Dublin, 12 Mai 1990.
Le vent agitait les feuilles sur les arbres. Les fleurs déjà se levaient parmi l'herbe fraîche et les graviers blancs qui constituaient le sentier jusqu'à la demeure. C'était une belle maison d'aspect victorien comme dans les films. La fontaine en marbre blanc laissait déverser les trombes d'eau qui se glissaient en toute légèreté vers le fond tout aussi immaculé. Sous le porche de cette même couleur patientait un homme. Bien qu'assis, il était aisé de deviner sa grandeur.

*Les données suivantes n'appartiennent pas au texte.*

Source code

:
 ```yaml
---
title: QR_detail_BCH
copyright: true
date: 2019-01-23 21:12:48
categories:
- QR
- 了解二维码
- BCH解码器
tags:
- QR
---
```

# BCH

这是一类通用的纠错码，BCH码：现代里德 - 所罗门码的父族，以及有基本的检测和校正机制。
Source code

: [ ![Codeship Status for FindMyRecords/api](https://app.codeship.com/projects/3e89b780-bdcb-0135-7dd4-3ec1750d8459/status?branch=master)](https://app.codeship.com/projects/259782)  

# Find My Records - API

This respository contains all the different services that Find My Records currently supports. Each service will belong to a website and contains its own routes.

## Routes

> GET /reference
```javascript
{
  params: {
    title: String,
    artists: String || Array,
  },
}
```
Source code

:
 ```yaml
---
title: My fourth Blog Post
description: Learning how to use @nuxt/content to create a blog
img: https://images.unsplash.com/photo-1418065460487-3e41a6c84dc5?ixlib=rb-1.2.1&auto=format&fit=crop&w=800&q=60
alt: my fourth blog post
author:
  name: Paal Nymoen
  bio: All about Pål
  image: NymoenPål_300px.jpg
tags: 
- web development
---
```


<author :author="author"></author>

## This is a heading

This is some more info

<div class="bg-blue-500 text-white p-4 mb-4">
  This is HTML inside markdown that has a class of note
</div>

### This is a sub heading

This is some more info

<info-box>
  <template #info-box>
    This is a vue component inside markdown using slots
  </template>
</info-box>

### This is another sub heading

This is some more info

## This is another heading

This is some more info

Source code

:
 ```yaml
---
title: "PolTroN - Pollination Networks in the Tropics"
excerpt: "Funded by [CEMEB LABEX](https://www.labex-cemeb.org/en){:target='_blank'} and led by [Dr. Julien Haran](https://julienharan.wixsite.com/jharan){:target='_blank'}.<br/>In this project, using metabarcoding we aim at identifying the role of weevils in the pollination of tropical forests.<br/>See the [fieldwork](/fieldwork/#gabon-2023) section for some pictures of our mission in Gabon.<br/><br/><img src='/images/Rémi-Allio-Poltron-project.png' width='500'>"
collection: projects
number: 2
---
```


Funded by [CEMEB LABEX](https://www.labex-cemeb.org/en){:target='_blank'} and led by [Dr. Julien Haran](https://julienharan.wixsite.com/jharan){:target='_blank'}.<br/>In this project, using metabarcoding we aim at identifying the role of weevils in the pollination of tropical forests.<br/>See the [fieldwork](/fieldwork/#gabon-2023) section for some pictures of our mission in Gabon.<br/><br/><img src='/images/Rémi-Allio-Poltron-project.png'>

Il possédait deux grands yeux noisettes presque irréels de leur couleur si claire. Mais ces grandes prunelles grandissantes paraissaient inquiètes. Ses mains jointes tremblaient, témoignant l'émotion qui gagnait chaque parcelle de son être. Son regard se portait sur les jonquilles qui fleurissaient, tentant d'y trouver un vain intérêt. En réalité, toute sa concentration était retenue par sa femme qui hurlait dans la chambre. Même de l'extérieur, il l'entendait. Il entendait les gémissements, il entendait les cris étouffés, il entendait la douleur. Il déglutit. Il aurait dût être habitué à cette souffrance puisque c'était son second enfant. Il se morigéna, ce n'était pas lui qui aurait dût avoir le plus mal mais sa femme. Quel imbécile faisait-il. Perséphone se leva. Un soupir passa sur ses lèvres et s'évanouit dans le ciel brûlant d'une chaleur impensable à cette époque de l'année. Les nuages se baladaient en toute impunité dans le ciel opalescent, d'une infinité écrasante. Le soleil, lui, régnait en maître dans cette voûte, dispersant ses rayons chaleureux sur le monde. L'homme cacha l'astre de sa main, tentant de l'effacer comme il l'aurait fait sur un dessin.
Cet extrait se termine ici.